Mr David Kalyango, the Chief Internal Auditor, Bank of Uganda, in an interview last week, said: “The mortality rate for family owned business is high because most of them do not differentiate between the business and family affairs.”
He continued: “When the founder of the business is still in charge, he will discharge all the roles—family affairs and family business. But those who take over may not have those natural skills because they are not the founders. So they will have problems distinguishing between family and business decisions.”
As a result, they will begin encroaching on the capital of the business to solve family or personal issues/problems.
Managing family business
Professionals should be employed to manage family business. If you must work with any relative, then they should be qualified and paid salary just as Ms Barbara Mulwana and Dr Kigozi.
The CEO of Big Finance, Mr Daniel Joloba, said family businesses in Uganda collapse because the family members, especially the children who take over look at the company as a cash cow rather than an entity that creates wealth.
“Ugandans should learn from Indian business people who introduce their children into the business at a very tender age. The children grow up understanding the business inside out. This is why their businesses last from one generation to another,” Mr Joloba said.
He continued: “But most people introduce their children into the family business at a much later in life as the managing director. That doesn’t always bear the kind of results that the founder thought. No wonder the company disintegrate shortly after the demise of the owner.”
The solution is to involve your family in the business right from the initial stages and at a much earlier stage in their lives.
Begin by giving them simple tasks, such as cleaning the premises and seeing how you transact affairs.
That might interest them in what you do.
That is how they solidify your legacy and build the business empire for generations to come.
According to KPMG, the growth and sustainability of a family
business lies in the fine balance between the needs of the business and the expectations of
family members. In strong family businesses, values may be so deeply embedded that they permeate every aspect of the business’s strategy and operations.

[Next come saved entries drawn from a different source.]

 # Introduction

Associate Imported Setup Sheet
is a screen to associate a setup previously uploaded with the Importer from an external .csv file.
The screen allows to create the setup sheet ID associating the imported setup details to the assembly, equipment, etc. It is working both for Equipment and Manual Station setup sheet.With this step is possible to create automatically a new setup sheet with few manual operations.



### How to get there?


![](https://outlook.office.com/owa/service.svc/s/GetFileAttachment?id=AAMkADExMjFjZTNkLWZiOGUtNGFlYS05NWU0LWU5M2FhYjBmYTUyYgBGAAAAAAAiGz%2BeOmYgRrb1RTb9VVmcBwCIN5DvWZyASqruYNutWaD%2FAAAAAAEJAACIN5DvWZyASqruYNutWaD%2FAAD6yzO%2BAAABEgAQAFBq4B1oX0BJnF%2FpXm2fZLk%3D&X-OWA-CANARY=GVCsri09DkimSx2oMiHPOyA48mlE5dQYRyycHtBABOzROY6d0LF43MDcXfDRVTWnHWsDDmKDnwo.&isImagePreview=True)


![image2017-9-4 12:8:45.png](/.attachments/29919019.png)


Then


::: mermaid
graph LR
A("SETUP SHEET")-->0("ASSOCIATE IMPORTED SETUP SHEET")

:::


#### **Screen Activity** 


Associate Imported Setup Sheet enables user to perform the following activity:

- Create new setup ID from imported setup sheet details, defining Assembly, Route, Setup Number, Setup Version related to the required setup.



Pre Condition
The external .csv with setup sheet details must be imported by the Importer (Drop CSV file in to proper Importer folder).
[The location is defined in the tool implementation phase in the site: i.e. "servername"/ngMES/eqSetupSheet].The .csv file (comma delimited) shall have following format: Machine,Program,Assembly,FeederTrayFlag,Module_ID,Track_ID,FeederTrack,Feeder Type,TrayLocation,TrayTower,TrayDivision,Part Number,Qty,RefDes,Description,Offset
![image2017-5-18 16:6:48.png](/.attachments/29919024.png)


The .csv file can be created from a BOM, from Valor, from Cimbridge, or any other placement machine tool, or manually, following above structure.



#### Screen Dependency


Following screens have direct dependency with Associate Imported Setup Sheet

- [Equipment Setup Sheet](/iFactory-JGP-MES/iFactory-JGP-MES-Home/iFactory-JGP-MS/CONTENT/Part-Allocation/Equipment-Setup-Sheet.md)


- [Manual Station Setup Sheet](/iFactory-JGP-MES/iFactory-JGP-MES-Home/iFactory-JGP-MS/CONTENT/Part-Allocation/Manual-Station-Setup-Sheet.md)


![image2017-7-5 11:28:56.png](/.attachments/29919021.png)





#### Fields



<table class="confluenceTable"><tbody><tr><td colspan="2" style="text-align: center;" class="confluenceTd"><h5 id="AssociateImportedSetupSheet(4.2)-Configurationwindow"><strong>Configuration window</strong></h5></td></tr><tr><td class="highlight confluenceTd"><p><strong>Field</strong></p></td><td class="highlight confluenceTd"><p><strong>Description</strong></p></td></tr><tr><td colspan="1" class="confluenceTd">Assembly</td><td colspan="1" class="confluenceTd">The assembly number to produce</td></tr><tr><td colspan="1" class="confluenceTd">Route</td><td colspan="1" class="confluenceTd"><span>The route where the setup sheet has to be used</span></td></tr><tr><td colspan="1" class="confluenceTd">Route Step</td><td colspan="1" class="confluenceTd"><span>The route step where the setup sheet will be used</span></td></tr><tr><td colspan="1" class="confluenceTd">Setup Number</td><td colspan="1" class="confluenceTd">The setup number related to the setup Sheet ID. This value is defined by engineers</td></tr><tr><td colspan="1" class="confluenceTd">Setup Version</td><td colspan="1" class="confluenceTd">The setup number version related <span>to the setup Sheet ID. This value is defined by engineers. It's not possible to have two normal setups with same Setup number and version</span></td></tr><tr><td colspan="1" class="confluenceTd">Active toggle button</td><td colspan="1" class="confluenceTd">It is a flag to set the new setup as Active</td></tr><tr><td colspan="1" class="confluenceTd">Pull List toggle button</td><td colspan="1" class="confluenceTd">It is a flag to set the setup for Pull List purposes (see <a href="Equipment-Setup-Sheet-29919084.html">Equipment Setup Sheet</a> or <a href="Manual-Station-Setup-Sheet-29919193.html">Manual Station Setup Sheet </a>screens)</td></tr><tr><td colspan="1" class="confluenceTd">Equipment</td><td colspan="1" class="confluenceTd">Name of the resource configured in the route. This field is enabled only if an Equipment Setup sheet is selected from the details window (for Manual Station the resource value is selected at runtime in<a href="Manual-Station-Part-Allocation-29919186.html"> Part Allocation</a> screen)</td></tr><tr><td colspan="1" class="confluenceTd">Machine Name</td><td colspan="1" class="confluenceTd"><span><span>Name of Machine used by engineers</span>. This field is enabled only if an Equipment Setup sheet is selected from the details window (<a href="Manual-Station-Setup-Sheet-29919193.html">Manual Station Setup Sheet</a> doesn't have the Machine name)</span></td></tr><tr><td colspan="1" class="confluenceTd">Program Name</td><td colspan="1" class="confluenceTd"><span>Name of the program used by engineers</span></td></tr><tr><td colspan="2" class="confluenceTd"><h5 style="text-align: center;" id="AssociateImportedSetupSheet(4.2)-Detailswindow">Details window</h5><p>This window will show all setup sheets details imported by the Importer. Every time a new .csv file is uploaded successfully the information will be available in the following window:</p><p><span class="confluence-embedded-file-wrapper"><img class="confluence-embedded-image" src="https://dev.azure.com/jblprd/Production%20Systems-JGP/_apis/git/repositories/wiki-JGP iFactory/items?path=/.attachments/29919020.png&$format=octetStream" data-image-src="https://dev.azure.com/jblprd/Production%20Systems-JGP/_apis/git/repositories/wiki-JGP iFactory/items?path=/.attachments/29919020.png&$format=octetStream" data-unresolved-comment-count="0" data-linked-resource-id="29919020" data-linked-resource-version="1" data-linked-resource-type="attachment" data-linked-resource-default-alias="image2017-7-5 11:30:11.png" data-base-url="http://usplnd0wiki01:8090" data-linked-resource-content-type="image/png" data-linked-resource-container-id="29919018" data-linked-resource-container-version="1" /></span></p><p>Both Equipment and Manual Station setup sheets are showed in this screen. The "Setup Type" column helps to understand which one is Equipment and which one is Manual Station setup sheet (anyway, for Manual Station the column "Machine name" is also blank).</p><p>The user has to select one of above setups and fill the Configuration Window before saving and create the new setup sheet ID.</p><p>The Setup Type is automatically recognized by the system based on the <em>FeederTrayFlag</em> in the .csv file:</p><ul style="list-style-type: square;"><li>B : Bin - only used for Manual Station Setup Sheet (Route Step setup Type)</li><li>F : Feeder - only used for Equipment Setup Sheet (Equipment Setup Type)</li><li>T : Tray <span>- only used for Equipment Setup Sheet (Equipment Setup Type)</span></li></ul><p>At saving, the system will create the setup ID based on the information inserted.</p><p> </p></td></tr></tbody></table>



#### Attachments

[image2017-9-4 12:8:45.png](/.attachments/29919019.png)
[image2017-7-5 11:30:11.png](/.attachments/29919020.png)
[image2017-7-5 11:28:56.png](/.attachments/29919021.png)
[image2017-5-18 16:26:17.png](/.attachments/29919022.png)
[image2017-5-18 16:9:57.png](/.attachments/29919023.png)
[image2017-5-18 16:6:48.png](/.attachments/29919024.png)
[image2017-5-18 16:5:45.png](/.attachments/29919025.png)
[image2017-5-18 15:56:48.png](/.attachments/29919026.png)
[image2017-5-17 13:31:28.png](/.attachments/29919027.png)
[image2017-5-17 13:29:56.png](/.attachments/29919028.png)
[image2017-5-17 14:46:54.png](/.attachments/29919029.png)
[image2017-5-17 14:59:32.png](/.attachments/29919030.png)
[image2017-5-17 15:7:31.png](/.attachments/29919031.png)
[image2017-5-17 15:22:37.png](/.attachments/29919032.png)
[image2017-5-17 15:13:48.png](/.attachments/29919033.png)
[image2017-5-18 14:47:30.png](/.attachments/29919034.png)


Family members who have grown up steeped in the company’s values may take them for granted and assume that every company operates in the same way.
Role of board
Independent directors can assist with some of the challenging issues family businesses face since they can speak without fear of repercussion. This allows them to feel freer to raise sensitive issues which may help cut through the ‘emotional noise’ that is prevalent in many family businesses.
Therefore, it is important for whomever is running a family company to consider getting input from a board with outside directors that can help preserve the discipline, principle values, and ethics that play an essential role in the success of your family business.
Family businesses in Africa
Incorporated in August 1977, Kenpoly Manufacturers Ltd produces plastic products sold not only in Kenya but also in at least 10 other countries in the region. Kenpoly also owns successful farming businesses in Naivasha and Nakuru that employ 1,800 people.
Among the people on the Kenpoly empire driving seat is Hanish Chandaria, one of the three children of the founder — all of whom have taken up roles in the business.
Aliko Dangote, a very successful man just like his uncle Alhassan dantata, has continued to prove his worth.
He is presently the richest black man in the world with a net worth of $24.6 billion. He is the owner of the Dangote Group of companies that manufactures cement, noodles, salt, and sugar amongst other products.